DE2320420A1 - METHOD FOR PRODUCING A CONDUCTIVE CONNECTION PATTERN ON SEMI-CONDUCTOR CIRCUITS AND ARRANGEMENTS PRODUCED BY THE METHOD - Google Patents

Description

Böblingen, April 10, 1973 η, οβ-fr / aa ₂ 320420

Applicant: International Business Machines

Corporation, Armonk _r NY 10504

Official File number; New registration

Applicant's file number; BU 971 023

Process for producing a conductive connection pattern on semiconductor circuits and connections produced by the process

The invention relates to a method for producing an in conductive connection patterns arranged on different levels on semiconductor circuits covered by an insulating layer, in particular of the type of so-called charge-coupled semiconductor devices, as well as those produced by this method Connection pattern.

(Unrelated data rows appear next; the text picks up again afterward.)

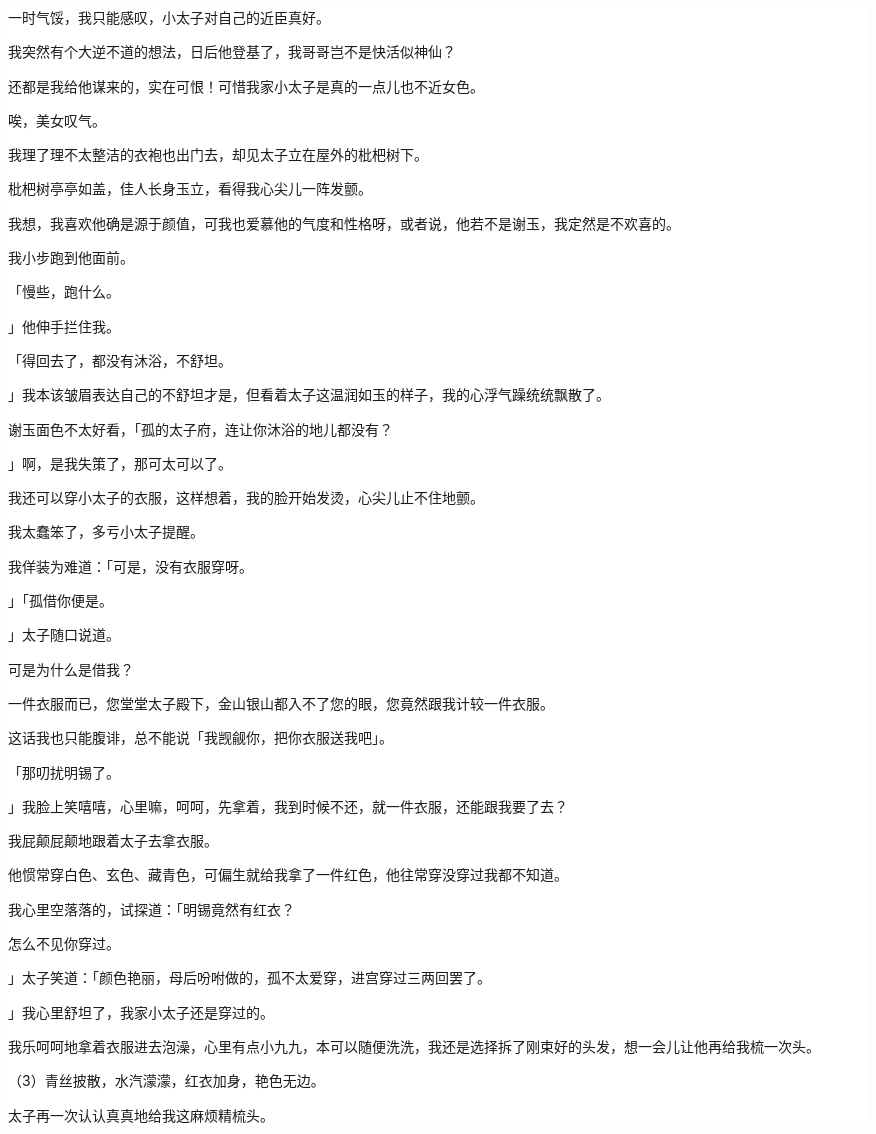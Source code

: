 一时气馁，我只能感叹，小太子对自己的近臣真好。

我突然有个大逆不道的想法，日后他登基了，我哥哥岂不是快活似神仙？

还都是我给他谋来的，实在可恨！可惜我家小太子是真的一点儿也不近女色。

唉，美女叹气。

我理了理不太整洁的衣袍也出门去，却见太子立在屋外的枇杷树下。

枇杷树亭亭如盖，佳人长身玉立，看得我心尖儿一阵发颤。

我想，我喜欢他确是源于颜值，可我也爱慕他的气度和性格呀，或者说，他若不是谢玉，我定然是不欢喜的。

我小步跑到他面前。

「慢些，跑什么。

」他伸手拦住我。

「得回去了，都没有沐浴，不舒坦。

」我本该皱眉表达自己的不舒坦才是，但看着太子这温润如玉的样子，我的心浮气躁统统飘散了。

谢玉面色不太好看，「孤的太子府，连让你沐浴的地儿都没有？

」啊，是我失策了，那可太可以了。

我还可以穿小太子的衣服，这样想着，我的脸开始发烫，心尖儿止不住地颤。

我太蠢笨了，多亏小太子提醒。

我佯装为难道：「可是，没有衣服穿呀。

」「孤借你便是。

」太子随口说道。

可是为什么是借我？

一件衣服而已，您堂堂太子殿下，金山银山都入不了您的眼，您竟然跟我计较一件衣服。

这话我也只能腹诽，总不能说「我觊觎你，把你衣服送我吧」。

「那叨扰明锡了。

」我脸上笑嘻嘻，心里嘛，呵呵，先拿着，我到时候不还，就一件衣服，还能跟我要了去？

我屁颠屁颠地跟着太子去拿衣服。

他惯常穿白色、玄色、藏青色，可偏生就给我拿了一件红色，他往常穿没穿过我都不知道。

我心里空落落的，试探道：「明锡竟然有红衣？

怎么不见你穿过。

」太子笑道：「颜色艳丽，母后吩咐做的，孤不太爱穿，进宫穿过三两回罢了。

」我心里舒坦了，我家小太子还是穿过的。

我乐呵呵地拿着衣服进去泡澡，心里有点小九九，本可以随便洗洗，我还是选择拆了刚束好的头发，想一会儿让他再给我梳一次头。

（3）青丝披散，水汽濛濛，红衣加身，艳色无边。

太子再一次认认真真地给我这麻烦精梳头。
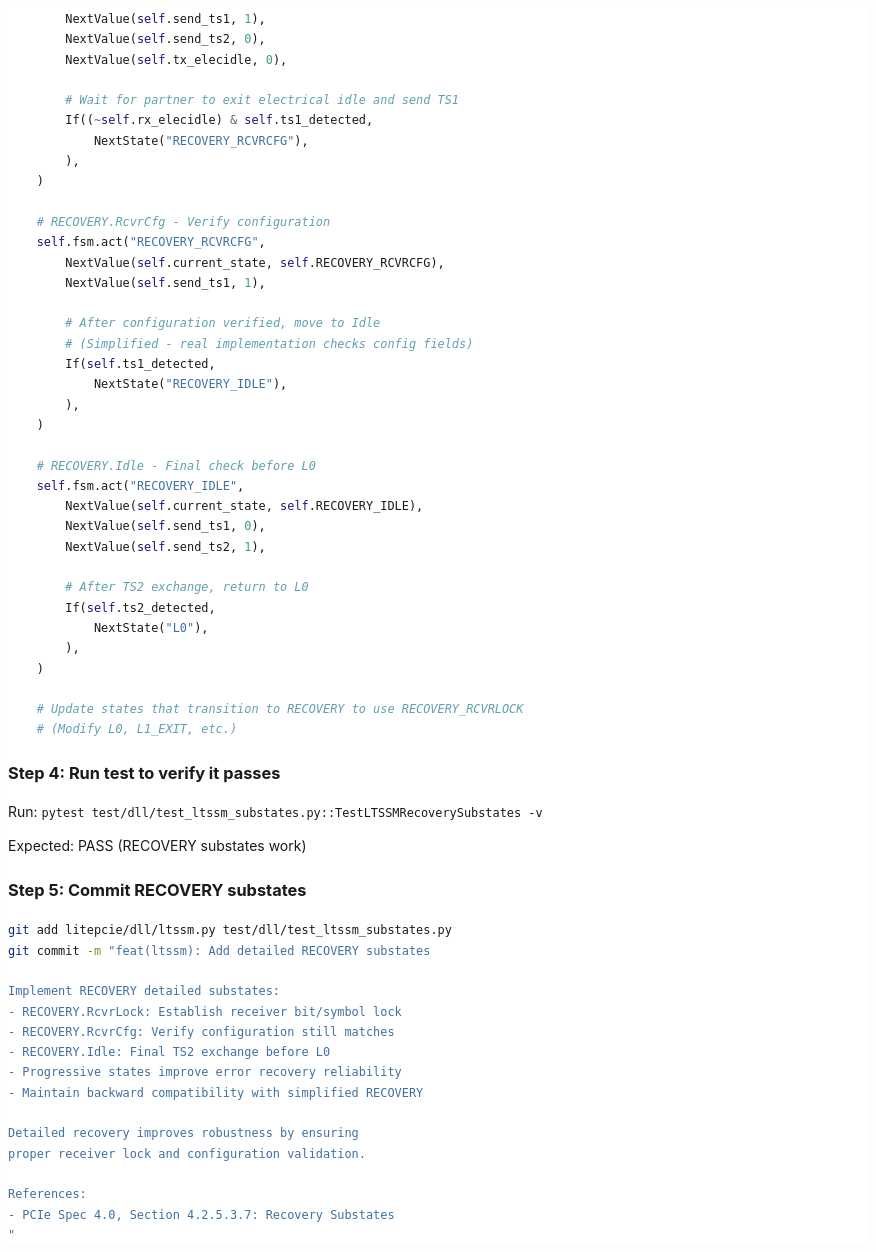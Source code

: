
 ```python
        NextValue(self.send_ts1, 1),
        NextValue(self.send_ts2, 0),
        NextValue(self.tx_elecidle, 0),

        # Wait for partner to exit electrical idle and send TS1
        If((~self.rx_elecidle) & self.ts1_detected,
            NextState("RECOVERY_RCVRCFG"),
        ),
    )

    # RECOVERY.RcvrCfg - Verify configuration
    self.fsm.act("RECOVERY_RCVRCFG",
        NextValue(self.current_state, self.RECOVERY_RCVRCFG),
        NextValue(self.send_ts1, 1),

        # After configuration verified, move to Idle
        # (Simplified - real implementation checks config fields)
        If(self.ts1_detected,
            NextState("RECOVERY_IDLE"),
        ),
    )

    # RECOVERY.Idle - Final check before L0
    self.fsm.act("RECOVERY_IDLE",
        NextValue(self.current_state, self.RECOVERY_IDLE),
        NextValue(self.send_ts1, 0),
        NextValue(self.send_ts2, 1),

        # After TS2 exchange, return to L0
        If(self.ts2_detected,
            NextState("L0"),
        ),
    )

    # Update states that transition to RECOVERY to use RECOVERY_RCVRLOCK
    # (Modify L0, L1_EXIT, etc.)
```

### Step 4: Run test to verify it passes

Run: `pytest test/dll/test_ltssm_substates.py::TestLTSSMRecoverySubstates -v`

Expected: PASS (RECOVERY substates work)

### Step 5: Commit RECOVERY substates

```bash
git add litepcie/dll/ltssm.py test/dll/test_ltssm_substates.py
git commit -m "feat(ltssm): Add detailed RECOVERY substates

Implement RECOVERY detailed substates:
- RECOVERY.RcvrLock: Establish receiver bit/symbol lock
- RECOVERY.RcvrCfg: Verify configuration still matches
- RECOVERY.Idle: Final TS2 exchange before L0
- Progressive states improve error recovery reliability
- Maintain backward compatibility with simplified RECOVERY

Detailed recovery improves robustness by ensuring
proper receiver lock and configuration validation.

References:
- PCIe Spec 4.0, Section 4.2.5.3.7: Recovery Substates
"
```
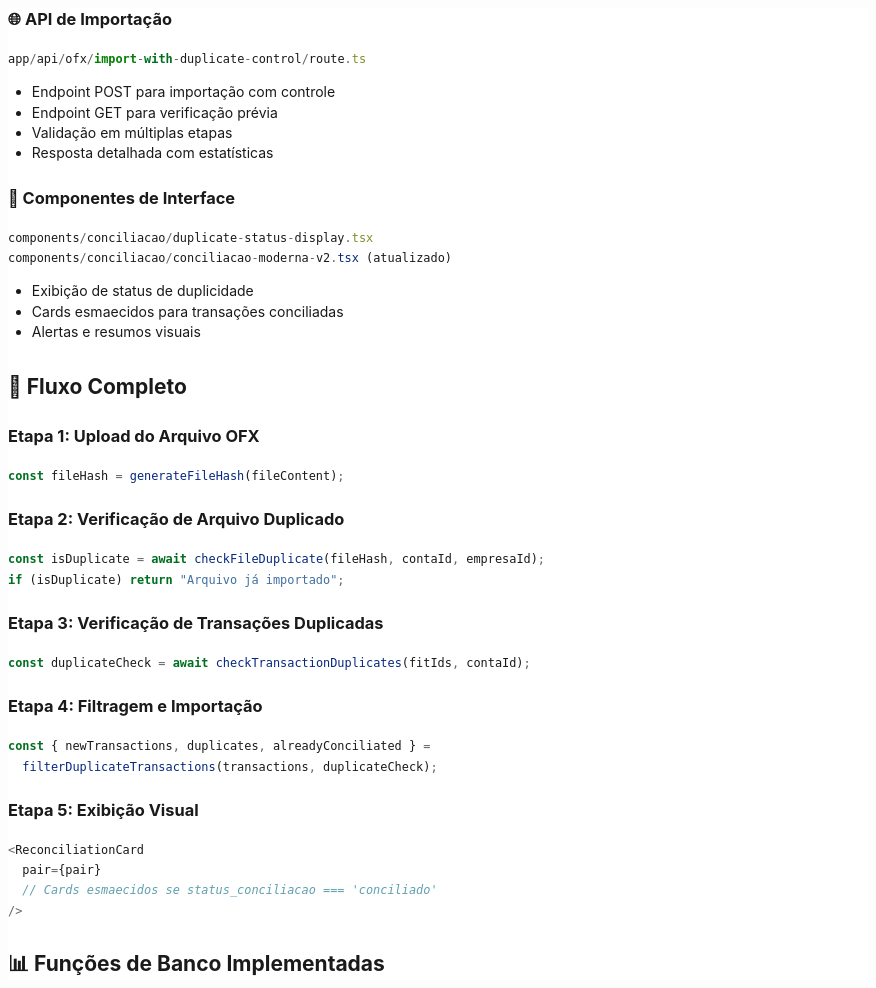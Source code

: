 ### 🌐 API de Importação
```typescript
app/api/ofx/import-with-duplicate-control/route.ts
```
- Endpoint POST para importação com controle
- Endpoint GET para verificação prévia
- Validação em múltiplas etapas
- Resposta detalhada com estatísticas

### 🎨 Componentes de Interface
```typescript
components/conciliacao/duplicate-status-display.tsx
components/conciliacao/conciliacao-moderna-v2.tsx (atualizado)
```
- Exibição de status de duplicidade
- Cards esmaecidos para transações conciliadas
- Alertas e resumos visuais

## 🔄 Fluxo Completo

### Etapa 1: Upload do Arquivo OFX
```javascript
const fileHash = generateFileHash(fileContent);
```

### Etapa 2: Verificação de Arquivo Duplicado
```javascript
const isDuplicate = await checkFileDuplicate(fileHash, contaId, empresaId);
if (isDuplicate) return "Arquivo já importado";
```

### Etapa 3: Verificação de Transações Duplicadas
```javascript
const duplicateCheck = await checkTransactionDuplicates(fitIds, contaId);
```

### Etapa 4: Filtragem e Importação
```javascript
const { newTransactions, duplicates, alreadyConciliated } = 
  filterDuplicateTransactions(transactions, duplicateCheck);
```

### Etapa 5: Exibição Visual
```typescript
<ReconciliationCard 
  pair={pair} 
  // Cards esmaecidos se status_conciliacao === 'conciliado'
/>
```

## 📊 Funções de Banco Implementadas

A major problem in connection with today's integrated Semiconductor circuit arrangements are represented by the requirement on the semiconductor body containing the components the conductive interconnection patterns required for operation to be provided. These connection patterns must also, in accordance with the high component packing density that is possible today can be created with very small tolerances. In addition, it is increasingly necessary to move on to connection patterns, which extend over several, e.g. two levels. This latter requirement occurs with both bipolar and unipolar Semiconductor circuit arrangements, but in a special way it applies to the so-called developed in recent times charge-coupled semiconductor arrangements. Such charge coupled devices Semiconductor arrangements are, for example, off

309883/0905

Electronics dated March 30, 1970, pages 45/46. In a semiconductor body that can do without fixed PN junctions, available charges are moved through the semiconductor body or locally stored in a controlled manner under the influence of a conductive connection pattern to which clock voltages are applied and which is separated from the semiconductor body by an insulating layer. In order to provide depletion regions of different depths in the semiconductor body for the transport of the charge carriers, it has also already been proposed to apply electrodes that are connected to one another on an insulating layer stepped according to the number of differently deep depletion regions. It can be seen that such connection patterns extending over such stepped edges present considerable difficulties in their manufacture.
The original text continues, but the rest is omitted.